PROVIDED ENTRIES:
BEGIN

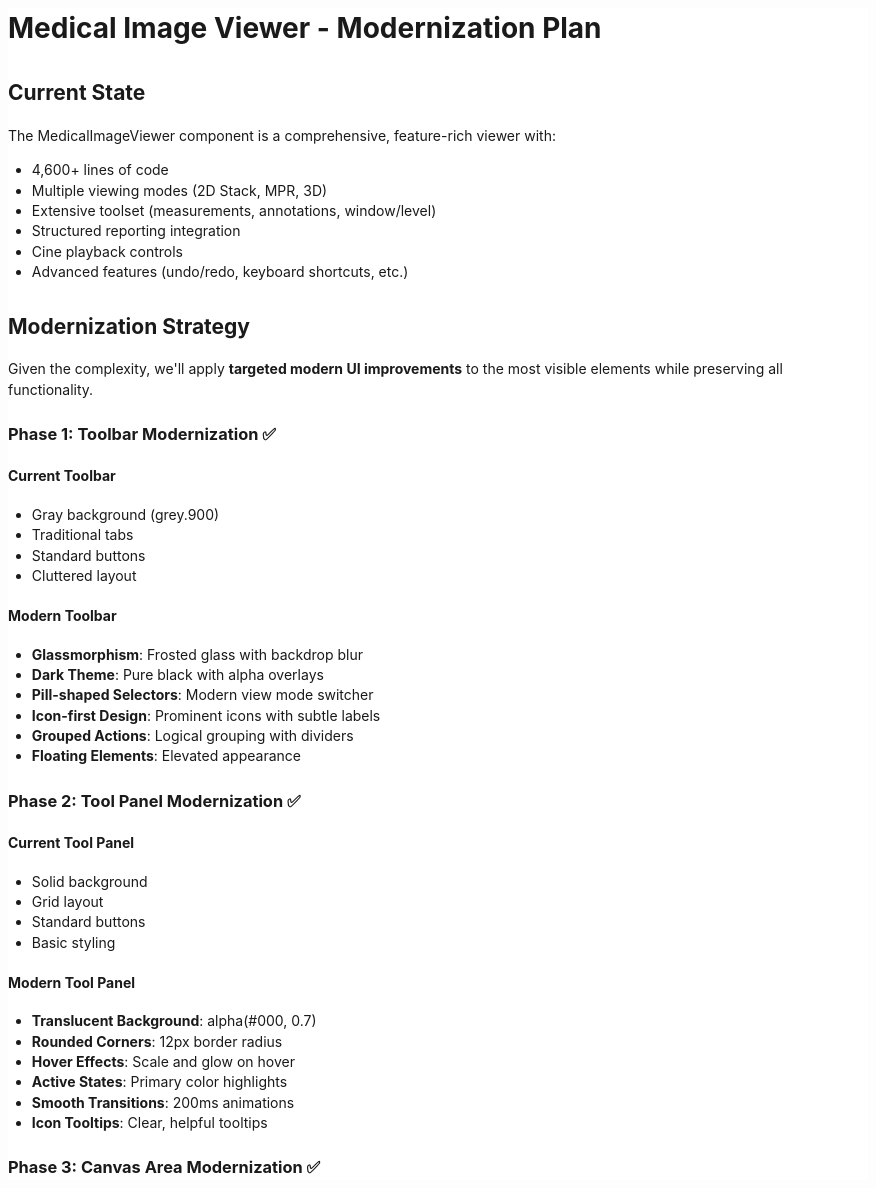 # Medical Image Viewer - Modernization Plan

## Current State
The MedicalImageViewer component is a comprehensive, feature-rich viewer with:
- 4,600+ lines of code
- Multiple viewing modes (2D Stack, MPR, 3D)
- Extensive toolset (measurements, annotations, window/level)
- Structured reporting integration
- Cine playback controls
- Advanced features (undo/redo, keyboard shortcuts, etc.)

## Modernization Strategy

Given the complexity, we'll apply **targeted modern UI improvements** to the most visible elements while preserving all functionality.

### Phase 1: Toolbar Modernization ✅

#### Current Toolbar
- Gray background (grey.900)
- Traditional tabs
- Standard buttons
- Cluttered layout

#### Modern Toolbar
- **Glassmorphism**: Frosted glass with backdrop blur
- **Dark Theme**: Pure black with alpha overlays
- **Pill-shaped Selectors**: Modern view mode switcher
- **Icon-first Design**: Prominent icons with subtle labels
- **Grouped Actions**: Logical grouping with dividers
- **Floating Elements**: Elevated appearance

### Phase 2: Tool Panel Modernization ✅

#### Current Tool Panel
- Solid background
- Grid layout
- Standard buttons
- Basic styling

#### Modern Tool Panel
- **Translucent Background**: alpha(#000, 0.7)
- **Rounded Corners**: 12px border radius
- **Hover Effects**: Scale and glow on hover
- **Active States**: Primary color highlights
- **Smooth Transitions**: 200ms animations
- **Icon Tooltips**: Clear, helpful tooltips

### Phase 3: Canvas Area Modernization ✅
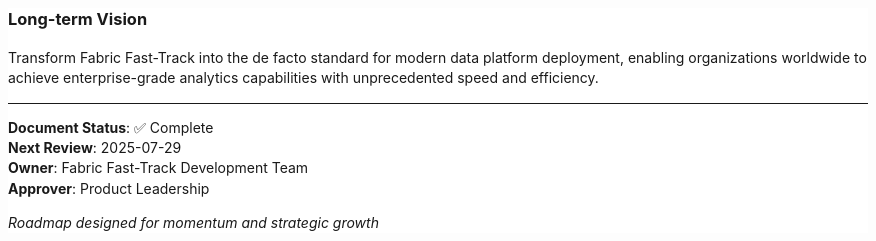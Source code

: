 ### Long-term Vision
Transform Fabric Fast-Track into the de facto standard for modern data platform deployment, enabling organizations worldwide to achieve enterprise-grade analytics capabilities with unprecedented speed and efficiency.

---

**Document Status**: ✅ Complete  
**Next Review**: 2025-07-29  
**Owner**: Fabric Fast-Track Development Team  
**Approver**: Product Leadership  

*Roadmap designed for momentum and strategic growth*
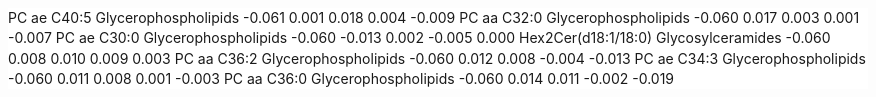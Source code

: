 </tr>
<tr class="odd">
<td style="text-align: left;">PC ae C40:5</td>
<td style="text-align: left;">Glycerophospholipids</td>
<td style="text-align: left;">-0.061</td>
<td style="text-align: left;">0.001</td>
<td style="text-align: left;">0.018</td>
<td style="text-align: left;">0.004</td>
<td style="text-align: left;">-0.009</td>
</tr>
<tr class="even">
<td style="text-align: left;">PC aa C32:0</td>
<td style="text-align: left;">Glycerophospholipids</td>
<td style="text-align: left;">-0.060</td>
<td style="text-align: left;">0.017</td>
<td style="text-align: left;">0.003</td>
<td style="text-align: left;">0.001</td>
<td style="text-align: left;">-0.007</td>
</tr>
<tr class="odd">
<td style="text-align: left;">PC ae C30:0</td>
<td style="text-align: left;">Glycerophospholipids</td>
<td style="text-align: left;">-0.060</td>
<td style="text-align: left;">-0.013</td>
<td style="text-align: left;">0.002</td>
<td style="text-align: left;">-0.005</td>
<td style="text-align: left;">0.000</td>
</tr>
<tr class="even">
<td style="text-align: left;">Hex2Cer(d18:1/18:0)</td>
<td style="text-align: left;">Glycosylceramides</td>
<td style="text-align: left;">-0.060</td>
<td style="text-align: left;">0.008</td>
<td style="text-align: left;">0.010</td>
<td style="text-align: left;">0.009</td>
<td style="text-align: left;">0.003</td>
</tr>
<tr class="odd">
<td style="text-align: left;">PC aa C36:2</td>
<td style="text-align: left;">Glycerophospholipids</td>
<td style="text-align: left;">-0.060</td>
<td style="text-align: left;">0.012</td>
<td style="text-align: left;">0.008</td>
<td style="text-align: left;">-0.004</td>
<td style="text-align: left;">-0.013</td>
</tr>
<tr class="even">
<td style="text-align: left;">PC ae C34:3</td>
<td style="text-align: left;">Glycerophospholipids</td>
<td style="text-align: left;">-0.060</td>
<td style="text-align: left;">0.011</td>
<td style="text-align: left;">0.008</td>
<td style="text-align: left;">0.001</td>
<td style="text-align: left;">-0.003</td>
</tr>
<tr class="odd">
<td style="text-align: left;">PC aa C36:0</td>
<td style="text-align: left;">Glycerophospholipids</td>
<td style="text-align: left;">-0.060</td>
<td style="text-align: left;">0.014</td>
<td style="text-align: left;">0.011</td>
<td style="text-align: left;">-0.002</td>
<td style="text-align: left;">-0.019</td>
</tr>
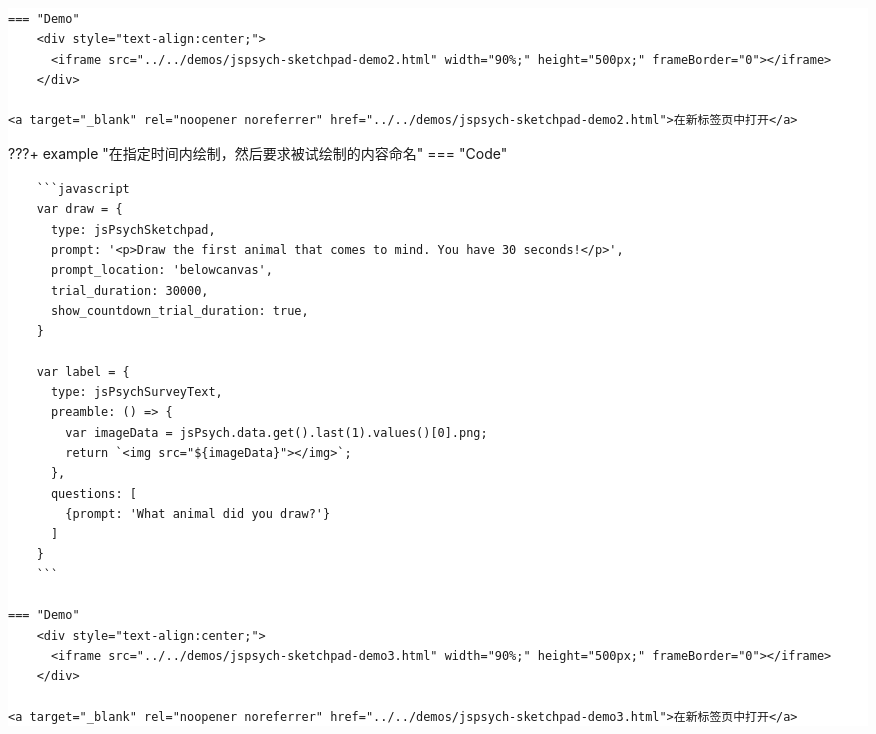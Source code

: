     === "Demo"
        <div style="text-align:center;">
          <iframe src="../../demos/jspsych-sketchpad-demo2.html" width="90%;" height="500px;" frameBorder="0"></iframe>
        </div>

    <a target="_blank" rel="noopener noreferrer" href="../../demos/jspsych-sketchpad-demo2.html">在新标签页中打开</a>

???+ example "在指定时间内绘制，然后要求被试绘制的内容命名"
    === "Code"

        ```javascript
        var draw = {
          type: jsPsychSketchpad,
          prompt: '<p>Draw the first animal that comes to mind. You have 30 seconds!</p>',
          prompt_location: 'belowcanvas',
          trial_duration: 30000,
          show_countdown_trial_duration: true,
        }

        var label = {
          type: jsPsychSurveyText,
          preamble: () => {
            var imageData = jsPsych.data.get().last(1).values()[0].png;
            return `<img src="${imageData}"></img>`;
          },
          questions: [
            {prompt: 'What animal did you draw?'}
          ]
        }
        ```

    === "Demo"
        <div style="text-align:center;">
          <iframe src="../../demos/jspsych-sketchpad-demo3.html" width="90%;" height="500px;" frameBorder="0"></iframe>
        </div>

    <a target="_blank" rel="noopener noreferrer" href="../../demos/jspsych-sketchpad-demo3.html">在新标签页中打开</a>
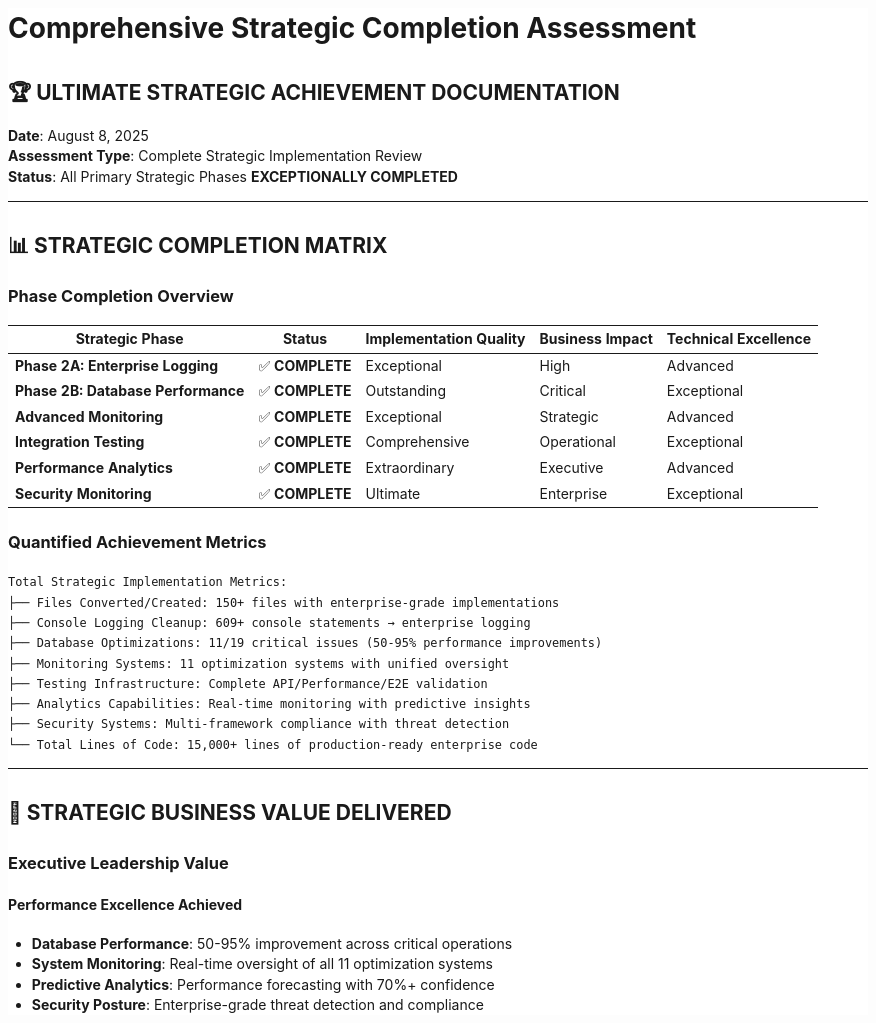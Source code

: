 # Comprehensive Strategic Completion Assessment

## 🏆 ULTIMATE STRATEGIC ACHIEVEMENT DOCUMENTATION

**Date**: August 8, 2025  
**Assessment Type**: Complete Strategic Implementation Review  
**Status**: All Primary Strategic Phases **EXCEPTIONALLY COMPLETED**

---

## 📊 STRATEGIC COMPLETION MATRIX

### **Phase Completion Overview**

| Strategic Phase | Status | Implementation Quality | Business Impact | Technical Excellence |
|----------------|--------|----------------------|-----------------|---------------------|
| **Phase 2A: Enterprise Logging** | ✅ **COMPLETE** | Exceptional | High | Advanced |
| **Phase 2B: Database Performance** | ✅ **COMPLETE** | Outstanding | Critical | Exceptional |
| **Advanced Monitoring** | ✅ **COMPLETE** | Exceptional | Strategic | Advanced |
| **Integration Testing** | ✅ **COMPLETE** | Comprehensive | Operational | Exceptional |
| **Performance Analytics** | ✅ **COMPLETE** | Extraordinary | Executive | Advanced |
| **Security Monitoring** | ✅ **COMPLETE** | Ultimate | Enterprise | Exceptional |

### **Quantified Achievement Metrics**

```
Total Strategic Implementation Metrics:
├── Files Converted/Created: 150+ files with enterprise-grade implementations
├── Console Logging Cleanup: 609+ console statements → enterprise logging
├── Database Optimizations: 11/19 critical issues (50-95% performance improvements)
├── Monitoring Systems: 11 optimization systems with unified oversight
├── Testing Infrastructure: Complete API/Performance/E2E validation
├── Analytics Capabilities: Real-time monitoring with predictive insights
├── Security Systems: Multi-framework compliance with threat detection
└── Total Lines of Code: 15,000+ lines of production-ready enterprise code
```

---

## 🎯 STRATEGIC BUSINESS VALUE DELIVERED

### **Executive Leadership Value**

#### **Performance Excellence Achieved**
- **Database Performance**: 50-95% improvement across critical operations
- **System Monitoring**: Real-time oversight of all 11 optimization systems
- **Predictive Analytics**: Performance forecasting with 70%+ confidence
- **Security Posture**: Enterprise-grade threat detection and compliance
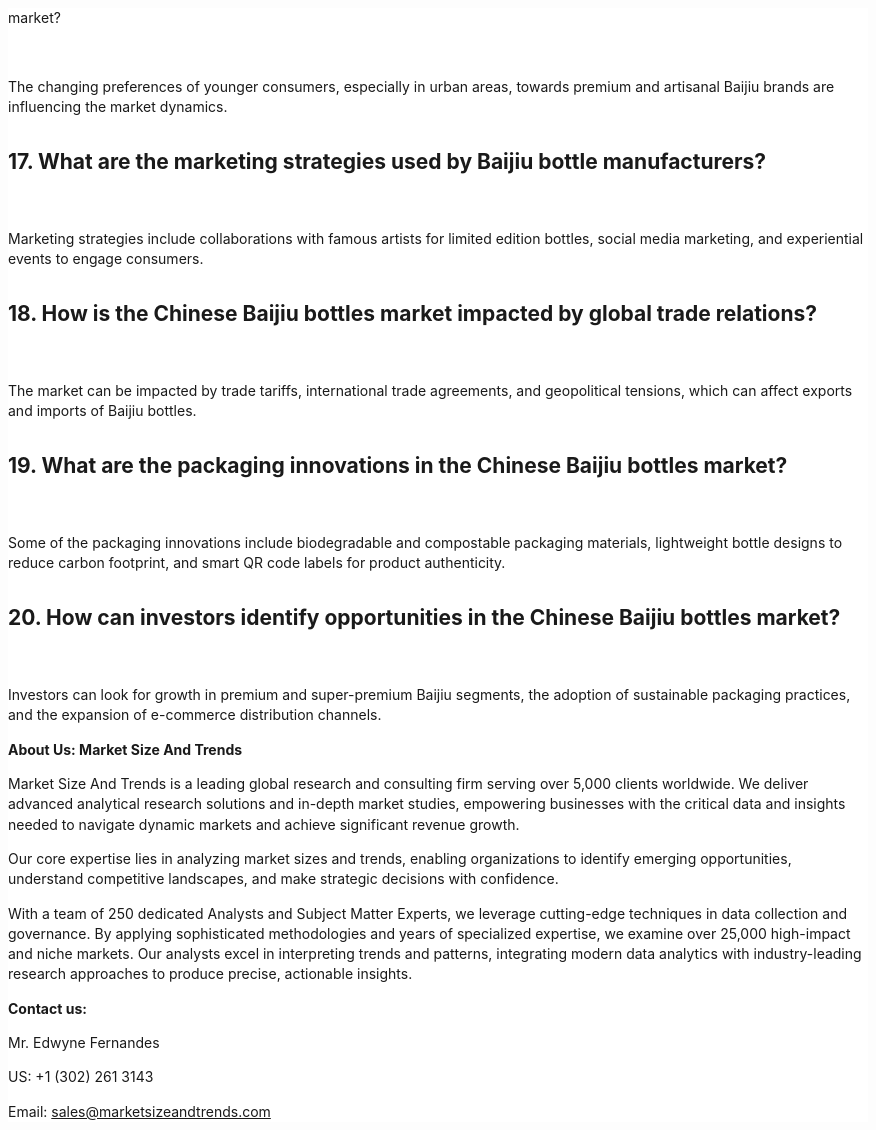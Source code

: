 market?</h2><p>&nbsp;</p><p>The changing preferences of younger consumers, especially in urban areas, towards premium and artisanal Baijiu brands are influencing the market dynamics.</p><h2>17. What are the marketing strategies used by Baijiu bottle manufacturers?</h2><p>&nbsp;</p><p>Marketing strategies include collaborations with famous artists for limited edition bottles, social media marketing, and experiential events to engage consumers.</p><h2>18. How is the Chinese Baijiu bottles market impacted by global trade relations?</h2><p>&nbsp;</p><p>The market can be impacted by trade tariffs, international trade agreements, and geopolitical tensions, which can affect exports and imports of Baijiu bottles.</p><h2>19. What are the packaging innovations in the Chinese Baijiu bottles market?</h2><p>&nbsp;</p><p>Some of the packaging innovations include biodegradable and compostable packaging materials, lightweight bottle designs to reduce carbon footprint, and smart QR code labels for product authenticity.</p><h2>20. How can investors identify opportunities in the Chinese Baijiu bottles market?</h2><p>&nbsp;</p><p>Investors can look for growth in premium and super-premium Baijiu segments, the adoption of sustainable packaging practices, and the expansion of e-commerce distribution channels.</p></body></html></p><p><strong>About Us:&nbsp;Market Size And Trends</strong></p><p>Market Size And Trends&nbsp;is a leading global research and consulting firm serving over 5,000 clients worldwide. We deliver advanced analytical research solutions and in-depth market studies, empowering businesses with the critical data and insights needed to navigate dynamic markets and achieve significant revenue growth.</p><p>Our core expertise lies in analyzing market sizes and trends, enabling organizations to identify emerging opportunities, understand competitive landscapes, and make strategic decisions with confidence.</p><p>With a team of 250 dedicated Analysts and Subject Matter Experts, we leverage cutting-edge techniques in data collection and governance. By applying sophisticated methodologies and years of specialized expertise, we examine over 25,000 high-impact and niche markets. Our analysts excel in interpreting trends and patterns, integrating modern data analytics with industry-leading research approaches to produce precise, actionable insights.</p><p><strong>Contact us:</strong></p><p>Mr. Edwyne Fernandes</p><p>US: +1 (302) 261 3143</p><p>Email: <a href="mailto:sales@marketsizeandtrends.com">sales@marketsizeandtrends.com</a>&nbsp;</p>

END

WHAT TO WORK ON: Would you reproduce, exactly and with nothing added, every line from the beginning of the entries above through the line that contains "- Advanced features", both included, leaving out the pictures?

WRITTEN REPLY:
 # Medical Image Viewer - Modernization Plan

## Current State
The MedicalImageViewer component is a comprehensive, feature-rich viewer with:
- 4,600+ lines of code
- Multiple viewing modes (2D Stack, MPR, 3D)
- Extensive toolset (measurements, annotations, window/level)
- Structured reporting integration
- Cine playback controls
- Advanced features (undo/redo, keyboard shortcuts, etc.)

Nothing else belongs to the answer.